Install Utility Trim
- *Under Eaves and Around Windows for Horizontal Siding*: Use utility trim pieces under eaves at the top of walls and underside of windows and other openings. This utility trim locks the cut piece of siding into place within the channel. If utility trim is not used, the panel will eventually fall out since it doesn’t have a nail flange. Sometimes, installers will “face nail” these pieces. This “face nailing” prevents the panel from expanding and contracting and therefore eventually leads to buckling.

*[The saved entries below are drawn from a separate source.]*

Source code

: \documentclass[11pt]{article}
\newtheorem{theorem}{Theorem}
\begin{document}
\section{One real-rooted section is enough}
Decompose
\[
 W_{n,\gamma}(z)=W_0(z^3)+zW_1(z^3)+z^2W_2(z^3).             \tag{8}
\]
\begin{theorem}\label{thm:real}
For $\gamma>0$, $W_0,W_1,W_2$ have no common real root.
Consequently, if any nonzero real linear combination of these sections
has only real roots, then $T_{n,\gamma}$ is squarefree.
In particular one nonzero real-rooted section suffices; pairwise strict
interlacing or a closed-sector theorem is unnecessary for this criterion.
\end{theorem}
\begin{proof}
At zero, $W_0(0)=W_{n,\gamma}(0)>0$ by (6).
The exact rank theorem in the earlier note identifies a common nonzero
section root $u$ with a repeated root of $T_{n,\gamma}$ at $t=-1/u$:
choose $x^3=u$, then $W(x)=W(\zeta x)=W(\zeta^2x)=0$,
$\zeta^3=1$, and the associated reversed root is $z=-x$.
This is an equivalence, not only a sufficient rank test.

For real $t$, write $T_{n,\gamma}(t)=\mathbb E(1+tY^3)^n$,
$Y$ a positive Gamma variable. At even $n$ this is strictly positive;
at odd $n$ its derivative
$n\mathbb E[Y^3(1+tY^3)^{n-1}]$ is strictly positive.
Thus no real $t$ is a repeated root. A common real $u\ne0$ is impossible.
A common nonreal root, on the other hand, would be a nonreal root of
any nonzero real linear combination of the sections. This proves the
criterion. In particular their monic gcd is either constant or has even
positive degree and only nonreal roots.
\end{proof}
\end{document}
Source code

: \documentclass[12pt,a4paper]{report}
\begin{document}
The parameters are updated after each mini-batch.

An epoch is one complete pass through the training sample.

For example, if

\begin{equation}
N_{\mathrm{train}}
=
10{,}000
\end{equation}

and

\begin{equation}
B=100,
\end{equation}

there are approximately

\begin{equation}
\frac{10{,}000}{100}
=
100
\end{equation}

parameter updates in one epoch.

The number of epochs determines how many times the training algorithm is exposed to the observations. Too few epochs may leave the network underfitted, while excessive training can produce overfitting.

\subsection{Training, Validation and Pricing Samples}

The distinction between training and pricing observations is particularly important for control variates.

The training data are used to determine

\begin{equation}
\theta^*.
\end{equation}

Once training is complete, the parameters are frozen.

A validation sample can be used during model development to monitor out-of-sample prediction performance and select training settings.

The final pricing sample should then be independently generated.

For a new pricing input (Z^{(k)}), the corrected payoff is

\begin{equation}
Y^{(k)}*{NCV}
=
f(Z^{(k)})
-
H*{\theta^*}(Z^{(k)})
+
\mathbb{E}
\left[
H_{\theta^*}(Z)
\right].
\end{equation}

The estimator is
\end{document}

- *On Each End (Corners/Terminations) Inside Channel Trim for Vertical Siding*: When installing vertical siding, utility trim is to be installed on the ends so that the cut pieces of siding are locked on at the ends.
Clean Up, Magnet Sweep, Final Inspection
- *Inspect Your Work*: Ensure all panels and trim pieces are clean.
- *Clean Up*: Remove any debris, magnet sweep for all nails, double check flower/mulch/grass/walkways and ensure the area is cleaner than when arrived to do the project.
- *Walk Around with Homeowners*: Perform final walk around to ensure work is completed to homeowner satisfaction and to answer any potential questions.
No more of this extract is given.